Summary: The global adoption of a proposed Internet standard based on chemical
primary Multipurpose Internet Mail Extensions (chemical MIME) media type is
reviewed. Examples of the configuration of this standard for use with
Internet based electronic mail and World-Wide Web clients are shown.
The long term objectives of the integration and
inter-operability of chemical information across the boundaries of
electronic journals, conferences, virtual courses, databases,
modelling and information handling tools and other newly emerging
tools for scientific communication based on the Internet are set out.
Introduction
The development of Internet-based document and information delivery systems
during the last four years has been rapid.1 This review will focus on
one aspect, the chemical application of an Internet standard known as MIME
(Multipurpose Internet Mail Extensions) to the World-Wide Web and to electronic
mail. The focus of attention has predominantly been on the creation and delivery
of chemically oriented World-Wide Web-based documents, which has in turn
introduced concepts such as the use of structured and interlinked document collections
via Hypertext Markup Language (HTML). Electronic mails remains
arguably more widely used than the World-Wide Web, but despite this, the basic
mechanism has altered little over the last four years, perhaps because e-mail
continues to be regarded as a temporary and informal communication medium, not
well suited for the precisely defined exchange of structured information in a
subject area such as chemistry. Unlike the World-Wide Web, e-mail continues to
be predominantly used to exchange loosely structured messages based on ASCII text
and rarely if even containing explicit markup (chemical or otherwise) or easily
machine-parsable semantics. It is also a mechanism in which the recipient cannot easily
choose the time and place to receive the information, in contrast to the Web where
the user has control over when a document can be "pulled".
The purpose of this article is to review the chemical application
of MIME standards on the Web, to introduce the use of MIME in electronic
mail and the World-Wide Web, to show how a transparent integration of e-mail and Web
based exchanges of chemical information might be achived, and to present
our manifesto for how we believe future development should proceed.
Multipurpose Internet Mail Extensions (MIME)

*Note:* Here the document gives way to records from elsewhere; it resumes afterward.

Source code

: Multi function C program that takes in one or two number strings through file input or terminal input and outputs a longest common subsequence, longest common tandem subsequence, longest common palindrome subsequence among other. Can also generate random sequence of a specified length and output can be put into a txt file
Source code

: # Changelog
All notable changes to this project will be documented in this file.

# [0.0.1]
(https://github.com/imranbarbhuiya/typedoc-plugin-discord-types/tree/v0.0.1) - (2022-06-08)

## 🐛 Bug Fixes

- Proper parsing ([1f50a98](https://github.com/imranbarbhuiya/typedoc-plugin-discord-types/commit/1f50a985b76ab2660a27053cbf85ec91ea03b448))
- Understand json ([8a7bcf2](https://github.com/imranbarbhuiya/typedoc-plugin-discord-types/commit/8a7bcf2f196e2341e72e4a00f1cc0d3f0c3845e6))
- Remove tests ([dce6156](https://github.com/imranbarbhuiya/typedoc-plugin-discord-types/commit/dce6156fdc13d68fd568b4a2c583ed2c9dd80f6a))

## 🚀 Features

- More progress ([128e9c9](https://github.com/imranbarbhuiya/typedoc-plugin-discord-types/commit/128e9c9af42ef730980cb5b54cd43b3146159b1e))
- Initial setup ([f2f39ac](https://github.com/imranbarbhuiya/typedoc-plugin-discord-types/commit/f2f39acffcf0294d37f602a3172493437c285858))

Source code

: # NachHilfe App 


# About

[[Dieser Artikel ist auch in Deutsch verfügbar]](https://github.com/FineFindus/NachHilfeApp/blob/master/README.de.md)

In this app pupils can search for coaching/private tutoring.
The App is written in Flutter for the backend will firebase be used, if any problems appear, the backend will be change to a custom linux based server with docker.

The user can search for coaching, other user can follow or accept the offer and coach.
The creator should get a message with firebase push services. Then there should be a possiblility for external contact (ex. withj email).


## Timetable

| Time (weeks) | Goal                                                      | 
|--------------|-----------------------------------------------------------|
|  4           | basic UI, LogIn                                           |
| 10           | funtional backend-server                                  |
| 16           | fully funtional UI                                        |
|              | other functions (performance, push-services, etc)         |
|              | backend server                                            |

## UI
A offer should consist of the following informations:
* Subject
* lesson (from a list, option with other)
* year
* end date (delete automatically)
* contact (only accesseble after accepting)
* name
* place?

In 1992, Borenstein and Freed proposed a simple protocol4
for electronic mail termed MIME, which was subsequently adopted as a
standard by the Internet Engineering Task Force (IETF). This standard
involves two components. The first defines how binary computer files
must be encoded to achieve so-called 7-bit transparency for
compatibility with most text-based Internet mail routers, and is not discussed
further here. The second component defines a standard mechanism
whereby computer files can be associated with an e-mail message via
appropriate headers and delimiters, and allows the appropriate
processing of such enclosures by mail handling programs in the
possession of the e-mail recipient. Borenstein and Freed envisaged
that whilst the main component of an e-mail message could remain
informal and unstructured, the MIME mechanism would allow structured
and well defined attached data files to be handled separately. These
data files were to be known as media types, and in the original
proposal, a number of such primary media types were defined, each
sufficiently generic that default handling schemes could, at least in
principle, be applied their content. Thus it is clearly apparent that
different processing and display mechanisms are required for the
primary media types TEXT, IMAGE, AUDIO and VIDEO. The APPLICATION
media type has less well defined boundaries, and tends to be used for
the resolution of proprietary data types defined by the developers of
software applications. Most recently, the MODEL media type has been
added to allow the processing of numerical and symbolic data for
3D models.
The MIME protocol also defines a secondary media type header which
allows the definition of more specific information on the expected
content of a message attachment. For example, IMAGE/JPEG defines a
raster type image file in the specific standard format defined by the
Joint Photographic Experts Group. The two level mechanism also allows
a separate name space to be defined for each primary media type.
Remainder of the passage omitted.